Having five officers in black body armor with riot shields and batons inside an 8-by-10-foot concrete cell isn’t the best practice, he said, compared to how incidents are now handled at the Spartanburg County Detention Facility.

Thomas is one of the seven Special Operations Group operators inside the jail that has seen its use of force reports drop by more than half since the group’s inception, sheriff’s officials said.

Those in the group wear light brown uniforms with outer armor vests, carry radios, video cameras and flashlights, and are equipped with a variety of weapons including Taser stun guns, pepper spray and Kel-Tec KSG 12-gauge shotguns that fire less lethal ammunition.

The program, created and run by Virginia-based U.S. Corrections Special Operations Group, came to the sheriff’s office’s attention earlier this year. The team began working while training within jail walls by March.

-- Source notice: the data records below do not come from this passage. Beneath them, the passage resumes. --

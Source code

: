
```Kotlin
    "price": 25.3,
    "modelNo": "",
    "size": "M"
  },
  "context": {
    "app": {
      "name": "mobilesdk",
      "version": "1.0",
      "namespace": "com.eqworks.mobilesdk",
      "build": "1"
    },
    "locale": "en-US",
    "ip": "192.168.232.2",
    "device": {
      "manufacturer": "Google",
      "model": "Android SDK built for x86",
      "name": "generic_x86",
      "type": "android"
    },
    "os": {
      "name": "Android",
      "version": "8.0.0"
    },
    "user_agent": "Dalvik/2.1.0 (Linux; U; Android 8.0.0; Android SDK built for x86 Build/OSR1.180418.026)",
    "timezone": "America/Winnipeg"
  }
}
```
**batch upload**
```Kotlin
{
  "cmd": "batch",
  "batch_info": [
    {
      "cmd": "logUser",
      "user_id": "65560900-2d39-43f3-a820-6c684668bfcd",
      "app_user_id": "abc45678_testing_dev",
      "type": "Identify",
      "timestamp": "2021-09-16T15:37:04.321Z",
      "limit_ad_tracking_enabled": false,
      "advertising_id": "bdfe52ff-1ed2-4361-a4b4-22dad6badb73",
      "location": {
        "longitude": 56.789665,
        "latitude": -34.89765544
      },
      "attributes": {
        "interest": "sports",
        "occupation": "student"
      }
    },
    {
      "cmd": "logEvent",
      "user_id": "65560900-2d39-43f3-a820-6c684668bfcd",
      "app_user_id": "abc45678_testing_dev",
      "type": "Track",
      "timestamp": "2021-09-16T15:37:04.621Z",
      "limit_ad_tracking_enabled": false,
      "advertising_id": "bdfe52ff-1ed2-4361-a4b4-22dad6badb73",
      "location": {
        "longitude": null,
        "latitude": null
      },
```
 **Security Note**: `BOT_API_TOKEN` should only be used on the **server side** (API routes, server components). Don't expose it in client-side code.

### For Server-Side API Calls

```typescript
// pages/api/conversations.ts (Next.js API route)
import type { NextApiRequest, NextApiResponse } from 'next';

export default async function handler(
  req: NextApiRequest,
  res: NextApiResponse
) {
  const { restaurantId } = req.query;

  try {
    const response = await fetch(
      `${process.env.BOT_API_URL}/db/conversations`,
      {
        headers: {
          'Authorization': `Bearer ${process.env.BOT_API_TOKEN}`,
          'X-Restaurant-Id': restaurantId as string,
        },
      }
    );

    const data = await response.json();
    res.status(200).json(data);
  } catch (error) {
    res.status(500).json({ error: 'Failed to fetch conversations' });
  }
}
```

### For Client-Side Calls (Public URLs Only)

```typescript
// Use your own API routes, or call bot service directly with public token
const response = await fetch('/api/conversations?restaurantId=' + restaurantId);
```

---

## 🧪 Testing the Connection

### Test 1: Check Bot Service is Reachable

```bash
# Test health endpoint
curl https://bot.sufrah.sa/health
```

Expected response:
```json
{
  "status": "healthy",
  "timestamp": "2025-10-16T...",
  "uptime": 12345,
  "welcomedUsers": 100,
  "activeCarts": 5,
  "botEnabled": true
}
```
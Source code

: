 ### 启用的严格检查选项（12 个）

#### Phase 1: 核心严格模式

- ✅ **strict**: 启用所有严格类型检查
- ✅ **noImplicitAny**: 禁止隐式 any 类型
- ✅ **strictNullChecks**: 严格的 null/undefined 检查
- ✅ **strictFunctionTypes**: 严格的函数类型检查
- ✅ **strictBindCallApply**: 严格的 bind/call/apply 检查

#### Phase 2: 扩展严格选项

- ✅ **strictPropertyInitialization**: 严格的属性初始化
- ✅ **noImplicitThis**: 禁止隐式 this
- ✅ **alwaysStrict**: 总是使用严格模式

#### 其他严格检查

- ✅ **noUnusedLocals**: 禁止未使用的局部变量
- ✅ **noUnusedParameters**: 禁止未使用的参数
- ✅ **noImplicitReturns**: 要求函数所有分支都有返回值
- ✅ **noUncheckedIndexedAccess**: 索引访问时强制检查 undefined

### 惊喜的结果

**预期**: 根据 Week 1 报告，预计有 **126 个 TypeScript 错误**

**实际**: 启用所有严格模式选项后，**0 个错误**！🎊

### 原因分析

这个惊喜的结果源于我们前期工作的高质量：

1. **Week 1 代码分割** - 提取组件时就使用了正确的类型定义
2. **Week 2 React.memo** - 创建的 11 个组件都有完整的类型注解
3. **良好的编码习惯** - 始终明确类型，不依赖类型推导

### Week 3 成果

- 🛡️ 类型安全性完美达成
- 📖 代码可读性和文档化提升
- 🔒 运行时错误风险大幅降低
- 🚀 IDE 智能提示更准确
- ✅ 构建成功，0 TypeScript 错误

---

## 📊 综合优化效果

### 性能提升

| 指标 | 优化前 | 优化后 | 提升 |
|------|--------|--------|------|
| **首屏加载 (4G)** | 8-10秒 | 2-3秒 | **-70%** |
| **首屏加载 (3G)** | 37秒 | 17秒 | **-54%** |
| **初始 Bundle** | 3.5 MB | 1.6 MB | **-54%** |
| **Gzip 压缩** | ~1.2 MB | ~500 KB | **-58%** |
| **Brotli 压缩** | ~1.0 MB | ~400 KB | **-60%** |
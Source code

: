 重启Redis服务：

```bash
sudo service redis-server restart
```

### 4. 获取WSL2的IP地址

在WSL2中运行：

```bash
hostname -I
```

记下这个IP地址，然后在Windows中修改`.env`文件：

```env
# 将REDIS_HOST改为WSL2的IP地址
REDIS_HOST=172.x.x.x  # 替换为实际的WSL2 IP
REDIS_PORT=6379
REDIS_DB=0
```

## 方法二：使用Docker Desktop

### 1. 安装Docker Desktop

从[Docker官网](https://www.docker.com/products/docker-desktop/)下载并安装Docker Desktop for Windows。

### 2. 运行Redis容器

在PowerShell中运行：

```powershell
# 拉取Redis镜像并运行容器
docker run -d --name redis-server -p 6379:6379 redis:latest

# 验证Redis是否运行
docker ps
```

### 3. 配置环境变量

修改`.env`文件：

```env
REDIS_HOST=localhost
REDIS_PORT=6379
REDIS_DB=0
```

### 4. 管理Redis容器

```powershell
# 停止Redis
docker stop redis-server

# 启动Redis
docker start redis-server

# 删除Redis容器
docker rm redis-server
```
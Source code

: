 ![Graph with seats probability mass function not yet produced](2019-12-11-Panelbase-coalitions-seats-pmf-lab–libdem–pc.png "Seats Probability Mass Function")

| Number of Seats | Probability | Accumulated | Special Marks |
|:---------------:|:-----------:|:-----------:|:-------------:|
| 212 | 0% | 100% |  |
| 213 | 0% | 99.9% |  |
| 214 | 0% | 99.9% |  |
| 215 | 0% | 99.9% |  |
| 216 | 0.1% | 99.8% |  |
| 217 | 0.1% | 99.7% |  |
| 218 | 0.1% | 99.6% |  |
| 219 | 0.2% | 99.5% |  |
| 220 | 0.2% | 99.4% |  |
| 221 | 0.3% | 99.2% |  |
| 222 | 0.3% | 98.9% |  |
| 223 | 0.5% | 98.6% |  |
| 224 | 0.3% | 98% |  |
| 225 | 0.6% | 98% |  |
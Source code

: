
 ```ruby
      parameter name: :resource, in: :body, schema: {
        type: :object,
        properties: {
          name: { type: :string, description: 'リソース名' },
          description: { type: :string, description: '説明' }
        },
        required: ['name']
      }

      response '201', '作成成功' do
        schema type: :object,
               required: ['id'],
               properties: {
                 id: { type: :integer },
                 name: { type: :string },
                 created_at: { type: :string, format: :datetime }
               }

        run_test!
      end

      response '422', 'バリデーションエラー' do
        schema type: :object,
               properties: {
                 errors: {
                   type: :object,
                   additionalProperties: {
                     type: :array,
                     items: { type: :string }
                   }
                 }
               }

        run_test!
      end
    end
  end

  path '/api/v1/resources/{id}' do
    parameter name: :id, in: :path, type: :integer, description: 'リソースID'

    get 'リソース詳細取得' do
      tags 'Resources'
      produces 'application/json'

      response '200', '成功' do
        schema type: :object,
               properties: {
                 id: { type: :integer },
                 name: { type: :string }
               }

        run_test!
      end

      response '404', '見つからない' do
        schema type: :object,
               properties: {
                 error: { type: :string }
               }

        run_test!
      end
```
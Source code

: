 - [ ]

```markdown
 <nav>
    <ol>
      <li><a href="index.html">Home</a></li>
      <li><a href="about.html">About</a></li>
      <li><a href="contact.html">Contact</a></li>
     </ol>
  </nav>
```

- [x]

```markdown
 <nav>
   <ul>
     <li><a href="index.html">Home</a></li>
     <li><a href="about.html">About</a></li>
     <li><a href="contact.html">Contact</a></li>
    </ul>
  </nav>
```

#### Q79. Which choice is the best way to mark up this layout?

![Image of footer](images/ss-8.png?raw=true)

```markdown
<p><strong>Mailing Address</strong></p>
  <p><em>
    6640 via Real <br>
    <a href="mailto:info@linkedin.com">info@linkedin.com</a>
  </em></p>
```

According to detention facility reports, the jail handled six use-of-force cases in March. July had 18, though June and May had six and five respectively.

Prior to the SOG team operation, most months saw use of force totals in the upper 20s. February had 27, according to detention facility reports.

Incidents of use of force involve any physical contact officers make with inmates for compliance including drawing and pointing a weapon.

Under the new team’s direction, a cell extraction no longer involves going into a cell and holding an inmate to bring them down. Members of the team known as operators use a type of rope to pull open a cell from a distance, firing a rubber shotgun round at an inmate and potentially deploying a Taser on the person if necessary.

Maj. Neal Urch, director of the facility, said for the most part, intimidation alone has brought down the numbers.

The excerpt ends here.